But you wouldn't have picked that up simply from watching the messy, confusing Univision debate itself. And even if you did pick it up, it wouldn't tell you anything about whether Hillary Clinton or Bernie Sanders is the better candidate for Democratic voters who care about immigration.
After several debates in which immigration was mentioned only briefly or not at all, the Univision debate was a huge missed opportunity. It didn't do the thing that a primary debate is supposed to do: It didn't tell us anything about how a Bernie Sanders administration and a Hillary Clinton administration would handle immigration differently.

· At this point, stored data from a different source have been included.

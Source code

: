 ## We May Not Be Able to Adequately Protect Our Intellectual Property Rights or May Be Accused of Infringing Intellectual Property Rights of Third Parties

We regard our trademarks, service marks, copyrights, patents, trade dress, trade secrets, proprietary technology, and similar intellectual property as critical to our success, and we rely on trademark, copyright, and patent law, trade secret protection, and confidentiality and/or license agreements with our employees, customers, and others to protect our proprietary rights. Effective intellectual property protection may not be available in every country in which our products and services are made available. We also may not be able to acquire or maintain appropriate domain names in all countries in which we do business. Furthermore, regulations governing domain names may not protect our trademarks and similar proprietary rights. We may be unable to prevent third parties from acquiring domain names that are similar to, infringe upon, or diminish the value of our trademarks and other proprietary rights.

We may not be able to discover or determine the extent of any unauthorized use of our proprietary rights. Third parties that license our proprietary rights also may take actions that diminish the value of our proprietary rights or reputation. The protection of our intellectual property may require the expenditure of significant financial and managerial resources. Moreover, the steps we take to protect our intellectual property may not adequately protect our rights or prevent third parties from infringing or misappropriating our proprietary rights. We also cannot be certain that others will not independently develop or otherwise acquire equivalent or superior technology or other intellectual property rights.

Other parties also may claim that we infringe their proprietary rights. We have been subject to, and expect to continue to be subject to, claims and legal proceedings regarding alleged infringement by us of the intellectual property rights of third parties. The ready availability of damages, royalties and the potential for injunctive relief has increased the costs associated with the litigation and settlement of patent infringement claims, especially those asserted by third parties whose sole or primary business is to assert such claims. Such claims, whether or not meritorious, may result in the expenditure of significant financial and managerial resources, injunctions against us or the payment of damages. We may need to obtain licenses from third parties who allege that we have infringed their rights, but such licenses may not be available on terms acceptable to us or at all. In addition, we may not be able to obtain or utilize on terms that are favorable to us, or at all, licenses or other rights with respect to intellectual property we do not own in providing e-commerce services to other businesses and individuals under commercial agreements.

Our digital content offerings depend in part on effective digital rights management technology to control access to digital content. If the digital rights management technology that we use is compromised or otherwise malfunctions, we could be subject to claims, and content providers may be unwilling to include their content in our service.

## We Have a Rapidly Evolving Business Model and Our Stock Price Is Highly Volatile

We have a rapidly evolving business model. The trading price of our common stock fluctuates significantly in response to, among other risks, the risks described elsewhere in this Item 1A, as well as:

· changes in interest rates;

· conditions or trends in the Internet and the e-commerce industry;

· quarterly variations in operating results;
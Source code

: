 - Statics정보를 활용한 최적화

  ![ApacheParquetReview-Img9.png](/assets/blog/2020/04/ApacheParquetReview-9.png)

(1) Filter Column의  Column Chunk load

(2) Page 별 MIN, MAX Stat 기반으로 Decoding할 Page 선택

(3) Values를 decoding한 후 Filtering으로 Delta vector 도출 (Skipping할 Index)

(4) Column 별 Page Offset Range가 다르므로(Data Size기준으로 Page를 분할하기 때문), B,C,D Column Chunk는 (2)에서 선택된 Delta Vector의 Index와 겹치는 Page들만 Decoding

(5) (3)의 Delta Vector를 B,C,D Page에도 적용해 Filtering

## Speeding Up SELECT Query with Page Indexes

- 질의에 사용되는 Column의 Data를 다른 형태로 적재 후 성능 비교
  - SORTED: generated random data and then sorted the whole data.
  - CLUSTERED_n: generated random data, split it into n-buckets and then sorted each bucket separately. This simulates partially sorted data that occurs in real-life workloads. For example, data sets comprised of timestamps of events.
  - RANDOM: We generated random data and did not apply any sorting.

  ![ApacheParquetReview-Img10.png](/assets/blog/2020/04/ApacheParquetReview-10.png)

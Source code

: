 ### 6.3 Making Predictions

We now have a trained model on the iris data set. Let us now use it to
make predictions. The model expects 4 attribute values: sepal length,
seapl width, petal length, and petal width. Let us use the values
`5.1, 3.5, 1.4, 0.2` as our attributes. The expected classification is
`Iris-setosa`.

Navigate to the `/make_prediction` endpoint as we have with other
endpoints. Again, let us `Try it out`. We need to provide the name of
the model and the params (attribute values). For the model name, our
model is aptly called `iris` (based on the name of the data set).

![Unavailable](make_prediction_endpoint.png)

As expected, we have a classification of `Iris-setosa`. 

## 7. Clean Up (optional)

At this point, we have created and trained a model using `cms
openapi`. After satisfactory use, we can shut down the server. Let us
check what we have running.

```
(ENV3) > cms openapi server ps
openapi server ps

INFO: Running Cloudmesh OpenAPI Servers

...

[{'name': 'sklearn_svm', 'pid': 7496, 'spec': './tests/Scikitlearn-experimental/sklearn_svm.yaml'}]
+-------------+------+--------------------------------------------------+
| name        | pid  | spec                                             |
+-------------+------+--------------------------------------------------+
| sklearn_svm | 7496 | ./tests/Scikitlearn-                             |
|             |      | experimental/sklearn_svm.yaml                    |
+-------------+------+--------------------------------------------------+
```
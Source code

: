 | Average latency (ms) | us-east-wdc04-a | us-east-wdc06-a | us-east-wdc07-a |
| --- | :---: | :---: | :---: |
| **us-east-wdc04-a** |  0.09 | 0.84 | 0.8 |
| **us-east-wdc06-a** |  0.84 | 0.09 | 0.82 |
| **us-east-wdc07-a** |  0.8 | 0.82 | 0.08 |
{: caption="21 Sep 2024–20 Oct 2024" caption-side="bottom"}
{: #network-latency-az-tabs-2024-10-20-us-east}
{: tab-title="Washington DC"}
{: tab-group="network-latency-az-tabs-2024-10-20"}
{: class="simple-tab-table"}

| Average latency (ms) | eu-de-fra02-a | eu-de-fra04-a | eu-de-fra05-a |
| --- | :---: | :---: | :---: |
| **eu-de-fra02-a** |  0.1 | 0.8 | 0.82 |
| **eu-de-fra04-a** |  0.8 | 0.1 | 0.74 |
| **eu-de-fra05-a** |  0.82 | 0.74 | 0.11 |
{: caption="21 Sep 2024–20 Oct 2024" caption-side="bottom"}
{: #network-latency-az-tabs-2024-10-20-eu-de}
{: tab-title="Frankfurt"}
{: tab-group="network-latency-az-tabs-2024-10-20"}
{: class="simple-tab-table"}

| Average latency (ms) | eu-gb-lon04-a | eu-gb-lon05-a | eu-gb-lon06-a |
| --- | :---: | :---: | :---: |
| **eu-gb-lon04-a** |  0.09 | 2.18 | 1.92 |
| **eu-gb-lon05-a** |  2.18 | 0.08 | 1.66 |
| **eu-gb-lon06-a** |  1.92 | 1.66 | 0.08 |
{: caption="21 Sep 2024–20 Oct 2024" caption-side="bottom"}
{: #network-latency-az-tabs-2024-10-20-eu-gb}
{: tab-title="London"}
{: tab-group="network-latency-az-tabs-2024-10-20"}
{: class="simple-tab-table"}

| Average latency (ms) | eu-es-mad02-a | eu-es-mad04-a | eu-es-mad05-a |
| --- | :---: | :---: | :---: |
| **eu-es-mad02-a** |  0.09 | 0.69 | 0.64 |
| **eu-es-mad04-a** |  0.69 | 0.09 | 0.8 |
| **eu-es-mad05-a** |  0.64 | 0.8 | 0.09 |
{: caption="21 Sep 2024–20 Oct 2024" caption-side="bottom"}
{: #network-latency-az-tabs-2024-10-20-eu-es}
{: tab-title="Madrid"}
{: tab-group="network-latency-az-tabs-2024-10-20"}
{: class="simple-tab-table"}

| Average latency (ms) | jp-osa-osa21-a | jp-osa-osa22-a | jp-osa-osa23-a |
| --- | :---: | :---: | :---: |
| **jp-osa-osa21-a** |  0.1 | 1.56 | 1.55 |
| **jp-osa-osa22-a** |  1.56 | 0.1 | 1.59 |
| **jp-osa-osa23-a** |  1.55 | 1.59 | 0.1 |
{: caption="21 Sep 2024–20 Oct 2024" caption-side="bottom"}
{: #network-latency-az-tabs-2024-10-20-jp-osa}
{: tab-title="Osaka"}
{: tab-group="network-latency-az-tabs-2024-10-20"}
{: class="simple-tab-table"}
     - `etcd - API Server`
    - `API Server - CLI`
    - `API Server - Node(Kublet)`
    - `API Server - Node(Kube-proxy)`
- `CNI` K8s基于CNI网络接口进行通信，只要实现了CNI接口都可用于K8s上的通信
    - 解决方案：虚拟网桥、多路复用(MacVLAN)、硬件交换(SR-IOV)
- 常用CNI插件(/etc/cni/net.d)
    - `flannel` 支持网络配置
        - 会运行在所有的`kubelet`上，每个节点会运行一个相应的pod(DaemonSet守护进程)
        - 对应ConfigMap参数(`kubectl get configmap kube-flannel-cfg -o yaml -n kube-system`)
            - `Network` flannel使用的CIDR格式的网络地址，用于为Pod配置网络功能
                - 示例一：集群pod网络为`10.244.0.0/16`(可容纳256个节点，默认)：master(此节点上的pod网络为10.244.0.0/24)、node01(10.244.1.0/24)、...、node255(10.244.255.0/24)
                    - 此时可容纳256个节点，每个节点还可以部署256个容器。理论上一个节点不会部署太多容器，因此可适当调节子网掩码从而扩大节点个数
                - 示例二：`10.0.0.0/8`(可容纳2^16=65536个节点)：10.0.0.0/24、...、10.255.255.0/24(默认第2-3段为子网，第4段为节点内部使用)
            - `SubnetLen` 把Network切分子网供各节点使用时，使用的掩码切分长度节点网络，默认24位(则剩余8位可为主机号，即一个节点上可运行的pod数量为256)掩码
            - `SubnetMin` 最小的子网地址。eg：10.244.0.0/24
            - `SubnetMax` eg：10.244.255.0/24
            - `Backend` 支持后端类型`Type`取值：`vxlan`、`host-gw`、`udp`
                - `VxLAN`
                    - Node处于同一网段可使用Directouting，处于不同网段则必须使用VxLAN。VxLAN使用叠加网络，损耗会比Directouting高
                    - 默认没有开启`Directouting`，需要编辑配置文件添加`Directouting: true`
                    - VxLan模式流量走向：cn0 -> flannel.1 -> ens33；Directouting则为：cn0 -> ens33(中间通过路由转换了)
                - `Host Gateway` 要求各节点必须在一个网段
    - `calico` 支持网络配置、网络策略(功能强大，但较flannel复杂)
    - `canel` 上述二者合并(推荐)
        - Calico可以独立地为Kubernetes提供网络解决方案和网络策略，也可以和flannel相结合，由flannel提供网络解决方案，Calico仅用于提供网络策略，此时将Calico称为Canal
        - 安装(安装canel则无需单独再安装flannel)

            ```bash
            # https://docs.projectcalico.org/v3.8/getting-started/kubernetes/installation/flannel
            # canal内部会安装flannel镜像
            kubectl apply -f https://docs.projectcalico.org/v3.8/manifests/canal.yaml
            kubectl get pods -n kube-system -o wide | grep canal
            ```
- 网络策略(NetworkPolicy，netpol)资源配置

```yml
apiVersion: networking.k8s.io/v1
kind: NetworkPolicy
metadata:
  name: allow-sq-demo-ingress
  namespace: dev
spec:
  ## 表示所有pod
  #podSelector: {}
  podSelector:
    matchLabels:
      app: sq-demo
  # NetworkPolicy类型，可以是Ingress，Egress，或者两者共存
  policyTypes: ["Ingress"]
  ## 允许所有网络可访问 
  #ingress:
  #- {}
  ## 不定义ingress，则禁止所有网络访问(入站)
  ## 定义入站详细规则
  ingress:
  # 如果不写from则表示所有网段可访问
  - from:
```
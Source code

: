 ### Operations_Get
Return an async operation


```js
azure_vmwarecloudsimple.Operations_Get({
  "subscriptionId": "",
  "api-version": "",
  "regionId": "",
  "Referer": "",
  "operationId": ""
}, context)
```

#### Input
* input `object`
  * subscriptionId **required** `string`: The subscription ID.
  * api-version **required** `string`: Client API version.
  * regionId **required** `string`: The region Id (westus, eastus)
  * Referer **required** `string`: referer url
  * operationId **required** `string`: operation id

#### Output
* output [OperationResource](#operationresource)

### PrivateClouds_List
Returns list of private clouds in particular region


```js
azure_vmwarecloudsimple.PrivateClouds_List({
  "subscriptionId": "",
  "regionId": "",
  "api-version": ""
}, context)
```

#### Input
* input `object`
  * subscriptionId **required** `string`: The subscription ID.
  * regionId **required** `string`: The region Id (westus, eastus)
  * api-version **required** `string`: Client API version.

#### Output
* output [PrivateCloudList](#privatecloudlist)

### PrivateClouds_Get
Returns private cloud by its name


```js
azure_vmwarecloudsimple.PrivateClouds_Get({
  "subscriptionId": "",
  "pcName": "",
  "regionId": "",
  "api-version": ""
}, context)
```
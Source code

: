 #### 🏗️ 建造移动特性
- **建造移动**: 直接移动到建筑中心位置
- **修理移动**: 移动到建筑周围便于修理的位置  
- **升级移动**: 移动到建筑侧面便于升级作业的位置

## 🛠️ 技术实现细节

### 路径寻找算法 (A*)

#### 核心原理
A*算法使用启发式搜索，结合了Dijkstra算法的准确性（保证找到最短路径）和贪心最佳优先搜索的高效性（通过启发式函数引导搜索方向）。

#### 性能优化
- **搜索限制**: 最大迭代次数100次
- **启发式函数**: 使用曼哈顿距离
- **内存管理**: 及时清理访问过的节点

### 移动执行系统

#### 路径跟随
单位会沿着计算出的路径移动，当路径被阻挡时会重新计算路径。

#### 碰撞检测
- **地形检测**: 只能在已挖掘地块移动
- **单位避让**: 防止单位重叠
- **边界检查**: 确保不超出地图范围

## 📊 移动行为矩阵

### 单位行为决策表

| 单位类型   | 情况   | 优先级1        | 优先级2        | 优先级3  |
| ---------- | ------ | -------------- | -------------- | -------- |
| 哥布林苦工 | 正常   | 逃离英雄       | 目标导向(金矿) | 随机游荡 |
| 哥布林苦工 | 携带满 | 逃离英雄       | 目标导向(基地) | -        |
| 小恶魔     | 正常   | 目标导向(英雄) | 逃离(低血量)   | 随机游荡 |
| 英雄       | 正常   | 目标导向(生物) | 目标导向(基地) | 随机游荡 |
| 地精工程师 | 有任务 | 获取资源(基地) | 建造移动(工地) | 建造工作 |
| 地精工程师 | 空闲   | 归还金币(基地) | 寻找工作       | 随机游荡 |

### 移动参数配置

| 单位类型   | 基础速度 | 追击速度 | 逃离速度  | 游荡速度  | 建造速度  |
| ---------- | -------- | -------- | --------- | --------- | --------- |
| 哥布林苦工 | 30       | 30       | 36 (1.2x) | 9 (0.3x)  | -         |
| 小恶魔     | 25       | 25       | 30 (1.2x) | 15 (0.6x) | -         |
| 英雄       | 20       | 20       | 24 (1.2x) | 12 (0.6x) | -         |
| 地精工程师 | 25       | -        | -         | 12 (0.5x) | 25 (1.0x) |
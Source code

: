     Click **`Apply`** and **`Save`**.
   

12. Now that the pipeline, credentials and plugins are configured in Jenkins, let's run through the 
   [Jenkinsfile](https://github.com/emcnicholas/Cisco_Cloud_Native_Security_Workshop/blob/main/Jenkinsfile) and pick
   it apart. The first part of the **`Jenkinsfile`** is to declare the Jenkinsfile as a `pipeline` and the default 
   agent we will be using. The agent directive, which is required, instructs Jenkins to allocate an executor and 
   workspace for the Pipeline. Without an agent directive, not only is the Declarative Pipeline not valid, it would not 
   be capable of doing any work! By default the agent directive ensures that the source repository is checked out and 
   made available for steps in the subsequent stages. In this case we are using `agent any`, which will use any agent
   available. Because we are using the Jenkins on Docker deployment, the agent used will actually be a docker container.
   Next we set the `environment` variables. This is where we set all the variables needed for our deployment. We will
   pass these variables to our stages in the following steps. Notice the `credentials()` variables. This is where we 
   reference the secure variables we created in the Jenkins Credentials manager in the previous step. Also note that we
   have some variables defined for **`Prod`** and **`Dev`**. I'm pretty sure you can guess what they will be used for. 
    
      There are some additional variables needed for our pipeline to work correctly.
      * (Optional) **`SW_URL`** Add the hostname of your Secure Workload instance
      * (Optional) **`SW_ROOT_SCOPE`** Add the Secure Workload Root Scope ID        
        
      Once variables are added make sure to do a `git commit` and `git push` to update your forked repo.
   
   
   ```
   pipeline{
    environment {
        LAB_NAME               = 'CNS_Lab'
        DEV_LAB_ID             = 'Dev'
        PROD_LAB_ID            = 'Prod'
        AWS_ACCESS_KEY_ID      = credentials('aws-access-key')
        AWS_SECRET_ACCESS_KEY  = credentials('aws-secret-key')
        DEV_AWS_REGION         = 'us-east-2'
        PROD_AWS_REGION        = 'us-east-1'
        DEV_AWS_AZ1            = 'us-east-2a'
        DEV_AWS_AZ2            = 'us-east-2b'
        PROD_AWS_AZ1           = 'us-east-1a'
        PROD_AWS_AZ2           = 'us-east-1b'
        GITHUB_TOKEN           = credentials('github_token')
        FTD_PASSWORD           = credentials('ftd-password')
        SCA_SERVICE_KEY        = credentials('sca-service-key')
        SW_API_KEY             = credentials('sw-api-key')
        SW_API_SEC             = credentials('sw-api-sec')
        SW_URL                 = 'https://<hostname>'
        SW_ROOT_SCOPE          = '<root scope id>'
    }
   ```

Here's what the debate showed — and what the real question for the candidates is now.
The Democratic Party has changed fast on immigration
Most of the immigration portion of the Univision debate — like the immigration portions of previous debates — was taken up by Sanders and Clinton attacking each other over things the other candidate had said or done in the past that seemed inconsistent with their current support of immigrants. For example:
- Sanders voted against comprehensive immigration reform in 2007.
- Clinton opposed driver's licenses for unauthorized immigrants in 2007.
- Sanders implied that unauthorized immigrants drove down the wages of American workers.
- Clinton said she'd send back children fleeing violence in Central America.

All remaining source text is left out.